[Saved entries]
--- --- ---
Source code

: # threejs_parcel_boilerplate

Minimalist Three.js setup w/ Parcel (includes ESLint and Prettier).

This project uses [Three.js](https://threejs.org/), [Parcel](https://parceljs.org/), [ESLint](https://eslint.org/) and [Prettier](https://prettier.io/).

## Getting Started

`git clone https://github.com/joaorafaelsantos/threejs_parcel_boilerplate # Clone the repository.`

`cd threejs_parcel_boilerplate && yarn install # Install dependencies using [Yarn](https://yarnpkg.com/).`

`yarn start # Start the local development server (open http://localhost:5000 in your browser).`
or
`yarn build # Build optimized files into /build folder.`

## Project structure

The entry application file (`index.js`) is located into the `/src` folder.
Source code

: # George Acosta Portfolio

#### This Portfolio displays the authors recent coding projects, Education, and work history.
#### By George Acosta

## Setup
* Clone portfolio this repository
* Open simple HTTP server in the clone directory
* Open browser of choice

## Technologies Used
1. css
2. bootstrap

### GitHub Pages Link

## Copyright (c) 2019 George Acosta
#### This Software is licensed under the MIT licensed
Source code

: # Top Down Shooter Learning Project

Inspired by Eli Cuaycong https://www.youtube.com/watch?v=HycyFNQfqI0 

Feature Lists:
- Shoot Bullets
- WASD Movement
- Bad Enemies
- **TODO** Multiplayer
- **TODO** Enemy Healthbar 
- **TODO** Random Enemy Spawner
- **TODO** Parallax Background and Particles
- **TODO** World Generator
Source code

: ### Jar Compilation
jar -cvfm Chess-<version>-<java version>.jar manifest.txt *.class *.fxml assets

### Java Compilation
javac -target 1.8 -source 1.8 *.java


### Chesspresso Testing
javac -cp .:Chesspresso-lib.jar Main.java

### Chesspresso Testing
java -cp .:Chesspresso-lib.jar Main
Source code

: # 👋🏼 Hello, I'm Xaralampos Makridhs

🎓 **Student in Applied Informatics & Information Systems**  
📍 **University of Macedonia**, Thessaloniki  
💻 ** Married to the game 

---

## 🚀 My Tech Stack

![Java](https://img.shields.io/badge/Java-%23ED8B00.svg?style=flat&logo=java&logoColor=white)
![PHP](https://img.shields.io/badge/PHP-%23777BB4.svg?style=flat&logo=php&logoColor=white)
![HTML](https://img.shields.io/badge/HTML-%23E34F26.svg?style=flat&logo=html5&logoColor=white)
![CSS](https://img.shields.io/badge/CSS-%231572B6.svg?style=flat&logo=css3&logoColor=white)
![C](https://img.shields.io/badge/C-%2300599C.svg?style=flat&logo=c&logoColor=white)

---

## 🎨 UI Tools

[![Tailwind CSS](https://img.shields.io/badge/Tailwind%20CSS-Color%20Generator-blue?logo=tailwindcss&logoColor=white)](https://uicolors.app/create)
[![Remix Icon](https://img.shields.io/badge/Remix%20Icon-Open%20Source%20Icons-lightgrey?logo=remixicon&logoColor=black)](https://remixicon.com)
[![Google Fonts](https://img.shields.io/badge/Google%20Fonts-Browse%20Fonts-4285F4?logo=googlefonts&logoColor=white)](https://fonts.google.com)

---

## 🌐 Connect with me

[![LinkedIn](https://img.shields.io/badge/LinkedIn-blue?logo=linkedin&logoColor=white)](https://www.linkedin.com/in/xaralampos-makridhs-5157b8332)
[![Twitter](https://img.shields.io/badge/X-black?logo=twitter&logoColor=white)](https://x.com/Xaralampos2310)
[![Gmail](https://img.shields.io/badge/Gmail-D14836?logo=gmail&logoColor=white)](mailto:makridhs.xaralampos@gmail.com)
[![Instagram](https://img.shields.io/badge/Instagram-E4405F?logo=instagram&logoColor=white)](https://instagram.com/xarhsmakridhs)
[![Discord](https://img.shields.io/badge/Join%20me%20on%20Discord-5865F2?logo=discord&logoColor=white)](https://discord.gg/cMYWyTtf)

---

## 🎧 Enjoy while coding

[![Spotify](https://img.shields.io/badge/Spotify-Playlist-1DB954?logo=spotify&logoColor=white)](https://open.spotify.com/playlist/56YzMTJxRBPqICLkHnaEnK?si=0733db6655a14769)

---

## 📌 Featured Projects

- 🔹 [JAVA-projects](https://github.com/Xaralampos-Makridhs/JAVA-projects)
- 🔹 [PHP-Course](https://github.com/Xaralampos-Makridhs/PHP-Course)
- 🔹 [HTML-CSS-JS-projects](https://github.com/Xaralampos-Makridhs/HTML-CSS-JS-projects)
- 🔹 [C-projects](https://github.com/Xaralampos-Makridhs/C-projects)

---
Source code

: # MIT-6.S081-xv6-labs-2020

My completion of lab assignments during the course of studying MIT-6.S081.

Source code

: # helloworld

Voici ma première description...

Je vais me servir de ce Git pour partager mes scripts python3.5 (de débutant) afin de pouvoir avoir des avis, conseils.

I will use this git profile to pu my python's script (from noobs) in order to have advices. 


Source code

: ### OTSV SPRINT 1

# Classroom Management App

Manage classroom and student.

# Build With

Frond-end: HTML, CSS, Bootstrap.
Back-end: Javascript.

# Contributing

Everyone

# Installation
--- --- ---
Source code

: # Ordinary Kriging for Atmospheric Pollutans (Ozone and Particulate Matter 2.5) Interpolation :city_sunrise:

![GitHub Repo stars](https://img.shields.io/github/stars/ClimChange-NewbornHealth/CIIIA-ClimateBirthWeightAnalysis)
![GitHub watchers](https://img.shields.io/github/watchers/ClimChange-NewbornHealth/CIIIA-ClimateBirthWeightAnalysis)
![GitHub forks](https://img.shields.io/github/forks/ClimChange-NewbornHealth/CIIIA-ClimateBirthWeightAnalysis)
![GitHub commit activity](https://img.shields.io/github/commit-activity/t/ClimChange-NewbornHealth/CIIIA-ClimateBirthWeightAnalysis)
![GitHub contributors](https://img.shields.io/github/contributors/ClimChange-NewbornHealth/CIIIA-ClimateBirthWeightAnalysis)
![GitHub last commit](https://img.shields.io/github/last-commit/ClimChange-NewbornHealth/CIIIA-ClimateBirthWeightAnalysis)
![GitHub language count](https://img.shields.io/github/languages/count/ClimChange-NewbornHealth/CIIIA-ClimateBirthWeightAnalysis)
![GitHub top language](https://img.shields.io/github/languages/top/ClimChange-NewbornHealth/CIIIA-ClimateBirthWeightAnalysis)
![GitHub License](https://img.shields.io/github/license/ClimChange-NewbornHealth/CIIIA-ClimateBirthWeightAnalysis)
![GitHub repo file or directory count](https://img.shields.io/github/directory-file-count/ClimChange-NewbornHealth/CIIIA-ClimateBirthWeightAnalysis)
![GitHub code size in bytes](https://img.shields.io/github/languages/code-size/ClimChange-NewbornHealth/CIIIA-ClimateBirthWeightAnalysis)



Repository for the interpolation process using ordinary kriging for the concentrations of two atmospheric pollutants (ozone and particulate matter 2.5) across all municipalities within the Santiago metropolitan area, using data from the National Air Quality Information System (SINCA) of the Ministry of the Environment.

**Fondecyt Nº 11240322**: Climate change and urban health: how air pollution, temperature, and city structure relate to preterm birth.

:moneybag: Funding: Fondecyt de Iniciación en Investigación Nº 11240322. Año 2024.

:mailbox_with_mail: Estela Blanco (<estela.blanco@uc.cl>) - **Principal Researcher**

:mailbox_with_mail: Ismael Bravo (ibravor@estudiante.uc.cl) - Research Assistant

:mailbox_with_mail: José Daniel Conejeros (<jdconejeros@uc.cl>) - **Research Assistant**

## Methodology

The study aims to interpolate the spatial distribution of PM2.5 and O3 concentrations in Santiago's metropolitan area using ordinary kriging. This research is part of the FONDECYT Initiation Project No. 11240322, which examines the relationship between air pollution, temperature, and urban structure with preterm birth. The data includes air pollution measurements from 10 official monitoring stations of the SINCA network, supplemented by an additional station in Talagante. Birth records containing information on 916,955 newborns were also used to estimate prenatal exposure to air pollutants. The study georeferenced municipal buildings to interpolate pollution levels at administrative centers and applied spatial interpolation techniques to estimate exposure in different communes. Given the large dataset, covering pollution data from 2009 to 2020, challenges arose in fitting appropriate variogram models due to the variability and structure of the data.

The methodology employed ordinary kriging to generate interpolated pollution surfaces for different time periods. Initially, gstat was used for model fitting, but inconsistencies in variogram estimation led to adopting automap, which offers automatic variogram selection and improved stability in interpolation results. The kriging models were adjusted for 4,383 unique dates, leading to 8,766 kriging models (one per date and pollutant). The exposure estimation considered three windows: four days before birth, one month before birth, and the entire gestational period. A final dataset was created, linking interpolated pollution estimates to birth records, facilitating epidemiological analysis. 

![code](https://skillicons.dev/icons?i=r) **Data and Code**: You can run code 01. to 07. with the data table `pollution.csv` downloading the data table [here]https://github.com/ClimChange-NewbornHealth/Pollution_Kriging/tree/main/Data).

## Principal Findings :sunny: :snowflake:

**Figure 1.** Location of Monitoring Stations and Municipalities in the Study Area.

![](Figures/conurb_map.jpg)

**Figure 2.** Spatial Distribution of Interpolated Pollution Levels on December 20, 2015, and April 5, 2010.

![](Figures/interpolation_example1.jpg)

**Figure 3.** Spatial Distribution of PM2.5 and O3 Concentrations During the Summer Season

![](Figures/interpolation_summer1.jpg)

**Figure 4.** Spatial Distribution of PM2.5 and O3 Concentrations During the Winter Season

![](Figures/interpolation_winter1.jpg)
--- --- ---
PROBLEM REQUIREMENTS -
Using the entries above, return exactly the lines from the line with "Minimalist Three.js setup" to the line with "threejs_parcel_boilerplate && yarn", counting both of those lines.

TASK ANSWER -
Minimalist Three.js setup w/ Parcel (includes ESLint and Prettier).

This project uses [Three.js](https://threejs.org/), [Parcel](https://parceljs.org/), [ESLint](https://eslint.org/) and [Prettier](https://prettier.io/).

## Getting Started

`git clone https://github.com/joaorafaelsantos/threejs_parcel_boilerplate # Clone the repository.`

`cd threejs_parcel_boilerplate && yarn install # Install dependencies using [Yarn](https://yarnpkg.com/).`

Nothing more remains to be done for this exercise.